Data extracted from a collection:

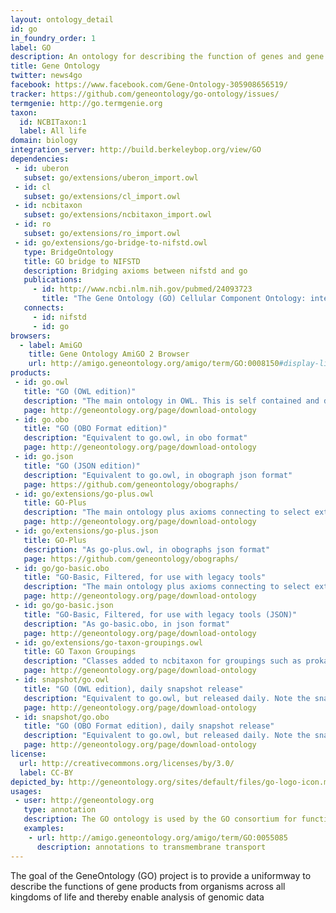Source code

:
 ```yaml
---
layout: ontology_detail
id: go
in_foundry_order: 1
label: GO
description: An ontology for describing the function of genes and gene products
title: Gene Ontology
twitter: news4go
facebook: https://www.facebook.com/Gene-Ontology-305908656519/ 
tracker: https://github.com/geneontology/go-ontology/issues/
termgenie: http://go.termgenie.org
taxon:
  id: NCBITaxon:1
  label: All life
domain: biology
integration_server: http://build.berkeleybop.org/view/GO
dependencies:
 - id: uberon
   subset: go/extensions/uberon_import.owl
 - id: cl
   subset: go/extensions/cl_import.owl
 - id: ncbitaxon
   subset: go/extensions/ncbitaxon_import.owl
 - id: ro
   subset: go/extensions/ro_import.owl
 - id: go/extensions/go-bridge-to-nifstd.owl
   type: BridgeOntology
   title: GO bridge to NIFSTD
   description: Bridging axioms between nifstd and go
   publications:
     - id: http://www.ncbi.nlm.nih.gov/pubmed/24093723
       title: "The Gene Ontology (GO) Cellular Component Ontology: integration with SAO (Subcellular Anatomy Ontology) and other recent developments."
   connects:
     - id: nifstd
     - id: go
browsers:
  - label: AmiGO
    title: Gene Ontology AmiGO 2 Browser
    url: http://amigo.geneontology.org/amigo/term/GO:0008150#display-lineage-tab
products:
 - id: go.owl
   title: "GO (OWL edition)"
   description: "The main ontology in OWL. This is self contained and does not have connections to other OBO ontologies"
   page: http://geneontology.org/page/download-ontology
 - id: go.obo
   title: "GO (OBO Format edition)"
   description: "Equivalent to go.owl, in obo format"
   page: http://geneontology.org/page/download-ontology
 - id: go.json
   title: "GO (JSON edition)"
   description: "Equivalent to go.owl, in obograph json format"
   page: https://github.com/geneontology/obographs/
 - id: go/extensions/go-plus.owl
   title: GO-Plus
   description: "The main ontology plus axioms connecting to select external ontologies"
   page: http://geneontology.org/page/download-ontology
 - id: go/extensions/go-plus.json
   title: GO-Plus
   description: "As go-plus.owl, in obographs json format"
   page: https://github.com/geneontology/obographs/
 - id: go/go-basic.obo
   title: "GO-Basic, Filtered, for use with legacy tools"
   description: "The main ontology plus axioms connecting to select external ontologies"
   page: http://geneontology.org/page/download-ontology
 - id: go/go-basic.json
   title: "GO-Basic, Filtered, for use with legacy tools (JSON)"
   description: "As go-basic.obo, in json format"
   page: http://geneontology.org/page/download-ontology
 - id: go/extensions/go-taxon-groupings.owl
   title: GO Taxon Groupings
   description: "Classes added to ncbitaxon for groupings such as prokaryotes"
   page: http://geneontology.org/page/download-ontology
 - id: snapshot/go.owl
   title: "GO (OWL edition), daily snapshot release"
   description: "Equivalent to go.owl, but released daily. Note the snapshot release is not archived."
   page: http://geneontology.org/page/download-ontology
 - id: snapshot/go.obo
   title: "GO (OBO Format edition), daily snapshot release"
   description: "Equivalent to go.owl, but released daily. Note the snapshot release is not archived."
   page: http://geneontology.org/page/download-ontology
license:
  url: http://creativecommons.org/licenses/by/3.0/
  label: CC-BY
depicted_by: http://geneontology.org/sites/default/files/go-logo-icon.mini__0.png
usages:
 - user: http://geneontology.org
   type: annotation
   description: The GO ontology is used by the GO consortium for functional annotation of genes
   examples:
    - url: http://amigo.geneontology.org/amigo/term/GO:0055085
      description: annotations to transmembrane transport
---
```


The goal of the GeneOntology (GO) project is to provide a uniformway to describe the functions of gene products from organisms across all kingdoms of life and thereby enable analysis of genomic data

...

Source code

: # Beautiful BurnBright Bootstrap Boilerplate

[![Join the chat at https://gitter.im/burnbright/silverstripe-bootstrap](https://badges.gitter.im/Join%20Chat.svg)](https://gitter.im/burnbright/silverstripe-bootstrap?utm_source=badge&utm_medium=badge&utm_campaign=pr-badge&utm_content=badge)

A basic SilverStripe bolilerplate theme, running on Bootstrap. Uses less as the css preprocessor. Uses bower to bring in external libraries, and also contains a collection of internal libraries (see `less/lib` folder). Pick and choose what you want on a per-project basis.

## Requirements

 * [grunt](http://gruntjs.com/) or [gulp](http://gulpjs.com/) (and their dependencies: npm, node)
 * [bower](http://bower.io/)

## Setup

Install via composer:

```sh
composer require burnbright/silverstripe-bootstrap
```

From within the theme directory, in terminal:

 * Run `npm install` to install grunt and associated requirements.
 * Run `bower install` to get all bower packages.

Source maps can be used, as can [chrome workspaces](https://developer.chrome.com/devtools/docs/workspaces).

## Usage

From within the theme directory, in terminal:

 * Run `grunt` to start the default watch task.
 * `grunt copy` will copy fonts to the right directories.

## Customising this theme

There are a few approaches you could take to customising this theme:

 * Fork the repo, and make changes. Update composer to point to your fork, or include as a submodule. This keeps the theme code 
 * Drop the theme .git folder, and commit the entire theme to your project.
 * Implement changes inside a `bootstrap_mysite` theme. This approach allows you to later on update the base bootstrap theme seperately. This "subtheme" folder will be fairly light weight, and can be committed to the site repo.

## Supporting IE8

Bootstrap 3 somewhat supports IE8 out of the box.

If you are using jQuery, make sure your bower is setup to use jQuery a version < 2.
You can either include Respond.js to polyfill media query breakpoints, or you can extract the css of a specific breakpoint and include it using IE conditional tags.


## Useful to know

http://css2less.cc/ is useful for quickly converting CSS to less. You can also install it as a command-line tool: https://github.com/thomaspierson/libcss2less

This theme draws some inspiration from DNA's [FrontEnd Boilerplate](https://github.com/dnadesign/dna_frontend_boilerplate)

--

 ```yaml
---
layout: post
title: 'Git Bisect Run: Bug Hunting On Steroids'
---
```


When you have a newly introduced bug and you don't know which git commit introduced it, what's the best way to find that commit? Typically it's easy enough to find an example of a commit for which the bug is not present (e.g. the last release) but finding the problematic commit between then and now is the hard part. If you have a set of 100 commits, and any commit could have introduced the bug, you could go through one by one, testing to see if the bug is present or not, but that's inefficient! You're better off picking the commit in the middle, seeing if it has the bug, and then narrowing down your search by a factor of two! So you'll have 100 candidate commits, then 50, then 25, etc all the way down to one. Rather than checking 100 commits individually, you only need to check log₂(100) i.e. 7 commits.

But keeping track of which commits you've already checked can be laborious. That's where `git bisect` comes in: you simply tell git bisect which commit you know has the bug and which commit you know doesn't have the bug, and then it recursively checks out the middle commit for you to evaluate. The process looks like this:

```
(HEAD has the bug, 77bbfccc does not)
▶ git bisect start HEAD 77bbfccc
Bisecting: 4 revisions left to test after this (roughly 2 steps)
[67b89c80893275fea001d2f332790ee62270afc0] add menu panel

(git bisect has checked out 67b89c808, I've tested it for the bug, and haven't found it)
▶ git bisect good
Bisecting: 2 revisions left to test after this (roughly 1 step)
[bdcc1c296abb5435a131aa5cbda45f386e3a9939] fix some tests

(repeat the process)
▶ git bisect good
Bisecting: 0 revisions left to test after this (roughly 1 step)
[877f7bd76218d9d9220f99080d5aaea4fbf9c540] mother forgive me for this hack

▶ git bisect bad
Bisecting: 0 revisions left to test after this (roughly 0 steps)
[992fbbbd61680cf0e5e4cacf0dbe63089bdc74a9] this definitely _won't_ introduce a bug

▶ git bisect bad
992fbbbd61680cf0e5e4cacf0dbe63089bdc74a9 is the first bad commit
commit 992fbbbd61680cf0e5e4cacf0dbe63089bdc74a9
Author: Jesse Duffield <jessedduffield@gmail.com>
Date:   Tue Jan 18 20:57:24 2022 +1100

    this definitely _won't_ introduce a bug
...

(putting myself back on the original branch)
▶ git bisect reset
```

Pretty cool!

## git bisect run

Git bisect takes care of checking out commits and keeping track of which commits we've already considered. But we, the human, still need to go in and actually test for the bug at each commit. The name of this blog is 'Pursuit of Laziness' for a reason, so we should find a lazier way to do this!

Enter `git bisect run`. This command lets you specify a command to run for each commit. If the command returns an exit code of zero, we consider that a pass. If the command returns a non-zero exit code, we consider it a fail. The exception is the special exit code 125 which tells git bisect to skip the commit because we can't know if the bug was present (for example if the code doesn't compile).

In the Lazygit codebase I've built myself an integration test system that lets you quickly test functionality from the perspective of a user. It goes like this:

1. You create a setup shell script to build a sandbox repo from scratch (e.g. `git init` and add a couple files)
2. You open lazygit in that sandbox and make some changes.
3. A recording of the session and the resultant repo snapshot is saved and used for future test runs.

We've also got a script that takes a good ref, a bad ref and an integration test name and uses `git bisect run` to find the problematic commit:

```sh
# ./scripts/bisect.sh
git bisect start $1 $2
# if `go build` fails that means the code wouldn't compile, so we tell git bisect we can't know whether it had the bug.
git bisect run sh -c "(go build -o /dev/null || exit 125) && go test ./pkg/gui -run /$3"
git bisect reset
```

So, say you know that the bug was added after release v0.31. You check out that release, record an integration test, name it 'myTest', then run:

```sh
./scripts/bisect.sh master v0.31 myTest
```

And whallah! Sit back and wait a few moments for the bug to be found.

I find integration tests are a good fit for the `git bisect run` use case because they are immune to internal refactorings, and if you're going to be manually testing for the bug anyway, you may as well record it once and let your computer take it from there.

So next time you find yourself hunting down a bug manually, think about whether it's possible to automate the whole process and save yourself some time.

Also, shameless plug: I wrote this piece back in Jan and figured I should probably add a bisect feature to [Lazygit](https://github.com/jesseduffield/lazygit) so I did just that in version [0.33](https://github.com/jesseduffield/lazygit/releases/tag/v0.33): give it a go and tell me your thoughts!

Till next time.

**WHAT TO PRODUCE:** Which lines of the data include "Boilerplate"? Copy each of them.

**EXERCISE ANSWER:**
: # Beautiful BurnBright Bootstrap Boilerplate
This theme draws some inspiration from DNA's [FrontEnd Boilerplate](https://github.com/dnadesign/dna_frontend_boilerplate)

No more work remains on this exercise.